In his clinical and academic work, he has focused on the contexts that shape individual psychology. He has examined the role of Japanese internment on individuals and the effects of growing up in the segregated South. It's this kind of multilayered, historical thinking that he hopes to bring to his work with the NBPA.
"You can't understand a bigger picture of athletics without looking at race and social class in America, across sports," he says, adding: "They're topics that provide context for understanding a deeper, richer, bigger picture of a situation."
This expertise is crucial given the tumultuous political climate. Donald Trump's presidency and other contemporary issues, like high-profile killings of black people at the hands of police, have sparked a new generation of player activism. And it is this kind of macro news—mixed with the inherently competitive nature of elite basketball—that can have an impact on the psyche of the individual player.
The context of gender also has an effect, Parham notes. "Men in society are invited to pack everything up and tough it up. Be a man, be tall," he says. "That's code for 'keep everything packed inside.'"
This was one of the difficulties for Love before he found professional help for his panic attacks: Just because a player can nail three-point shots in high-pressure games doesn't mean they are not doing so in spite of significant trauma.
It feels like an obvious point, but it inverts the thinking that most players could likely benefit from treatment or therapy rather than just a handful who may be publicly disclosing their battles. Just because a player is successful doesn't mean he is immune to a mental health challenge. There can be "a cost involved in embracing the game, embracing the culture of sport, learning about yourself, discovering your talents and genius as a baller," he says. "All of that is quite alluring, but the price of the ticket is to keep a lot of those things packed."

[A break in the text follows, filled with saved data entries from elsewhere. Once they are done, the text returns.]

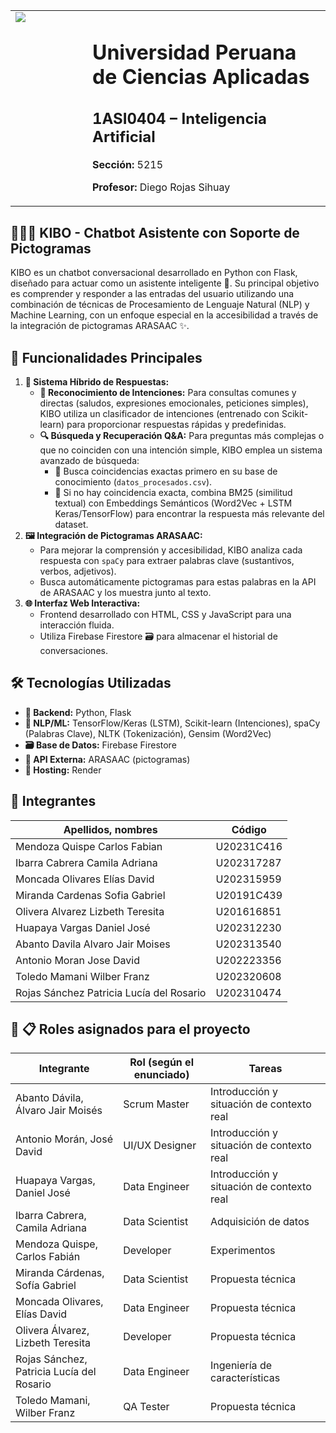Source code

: <table>
<tr>
<td style="vertical-align: top; width: 100px; padding-right: 15px; border: none;">
<img src="https://encrypted-tbn0.gstatic.com/images?q=tbn:ANd9GcQ45DITH77up1n8tb7Bx2n7TO8tBq4I65ZIuw&s", align="left">
</td>
<td style="vertical-align: top; border: none;">
<h1>Universidad Peruana de Ciencias Aplicadas</h1>
<h2>1ASI0404 – Inteligencia Artificial</h2>
<p><strong>Sección:</strong> 5215</p>
<p><strong>Profesor:</strong> Diego Rojas Sihuay</p>
</td>
</tr>
</table>

## 🧑‍💻🤖 KIBO - Chatbot Asistente con Soporte de Pictogramas

KIBO es un chatbot conversacional desarrollado en Python con Flask, diseñado para actuar como un asistente inteligente 🧠. Su principal objetivo es comprender y responder a las entradas del usuario utilizando una combinación de técnicas de Procesamiento de Lenguaje Natural (NLP) y Machine Learning, con un enfoque especial en la accesibilidad a través de la integración de pictogramas ARASAAC ✨.

## 🤖 Funcionalidades Principales

1.  **🔄 Sistema Híbrido de Respuestas:**
    * **👋 Reconocimiento de Intenciones:** Para consultas comunes y directas (saludos, expresiones emocionales, peticiones simples), KIBO utiliza un clasificador de intenciones (entrenado con Scikit-learn) para proporcionar respuestas rápidas y predefinidas.
    * **🔍 Búsqueda y Recuperación Q&A:** Para preguntas más complejas o que no coinciden con una intención simple, KIBO emplea un sistema avanzado de búsqueda:
        * 🎯 Busca coincidencias exactas primero en su base de conocimiento (`datos_procesados.csv`).
        * 🧠 Si no hay coincidencia exacta, combina BM25 (similitud textual) con Embeddings Semánticos (Word2Vec + LSTM Keras/TensorFlow) para encontrar la respuesta más relevante del dataset.
2.  **🖼️ Integración de Pictogramas ARASAAC:**
    * Para mejorar la comprensión y accesibilidad, KIBO analiza cada respuesta con `spaCy` para extraer palabras clave (sustantivos, verbos, adjetivos).
    * Busca automáticamente pictogramas para estas palabras en la API de ARASAAC y los muestra junto al texto.
3.  **🌐 Interfaz Web Interactiva:**
    * Frontend desarrollado con HTML, CSS y JavaScript para una interacción fluida.
    * Utiliza Firebase Firestore 🗃️ para almacenar el historial de conversaciones.

## 🛠️ Tecnologías Utilizadas

* **🐍 Backend:** Python, Flask
* **🤖 NLP/ML:** TensorFlow/Keras (LSTM), Scikit-learn (Intenciones), spaCy (Palabras Clave), NLTK (Tokenización), Gensim (Word2Vec)
* **🗃️ Base de Datos:** Firebase Firestore
* **🔌 API Externa:** ARASAAC (pictogramas)
* **🚀 Hosting:** Render

## 👥 Integrantes

| Apellidos, nombres | Código |
|--------------------|---------|
| Mendoza Quispe Carlos Fabian | U20231C416 |
| Ibarra Cabrera Camila Adriana | U202317287 | 
| Moncada Olivares Elías David | U202315959 | 
| Miranda Cardenas Sofia Gabriel | U20191C439 | 
| Olivera Alvarez Lizbeth Teresita | U201616851 | 
| Huapaya Vargas Daniel José | U202312230 | 
| Abanto Davila Alvaro Jair Moises | U202313540 | 
| Antonio Moran Jose David | U202223356 | 
| Toledo Mamani Wilber Franz | U202320608 | 
| Rojas Sánchez Patricia Lucía del Rosario | U202310474 | 

## 💼 📋 Roles asignados para el proyecto

| Integrante | Rol (según el enunciado) | Tareas |
|-------------|---------------------------|--------|
| Abanto Dávila, Álvaro Jair Moisés | Scrum Master | Introducción y situación de contexto real |
| Antonio Morán, José David | UI/UX Designer | Introducción y situación de contexto real |
| Huapaya Vargas, Daniel José | Data Engineer | Introducción y situación de contexto real |
| Ibarra Cabrera, Camila Adriana | Data Scientist | Adquisición de datos |
| Mendoza Quispe, Carlos Fabián | Developer | Experimentos |
| Miranda Cárdenas, Sofía Gabriel | Data Scientist | Propuesta técnica |
| Moncada Olivares, Elías David | Data Engineer | Propuesta técnica |
| Olivera Álvarez, Lizbeth Teresita | Developer | Propuesta técnica |
| Rojas Sánchez, Patricia Lucía del Rosario | Data Engineer | Ingeniería de características |
| Toledo Mamani, Wilber Franz | QA Tester | Propuesta técnica |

He sees psychological well-being as a road to empowerment.
"One of my several mantras I live by is that people don't really care how much you know until they know how much you care," Parham says. "I want the players to know I care. And that relational capital is a foundation of getting things to work. I can put systems into place. The question isn't putting the system in place. It's having people access the system that's there for their benefit."
Parham seems ready to embrace these challenges. There's a benefit to improving the mental health in the NBA. Doing so can benefit teams, owners and fans, perhaps for different reasons.
"Players perform better," Parham says of those who feel psychologically supported. "And what happens when a bunch of players play better? More tickets, more wins ultimately. But the health and wellness of a player is sacred."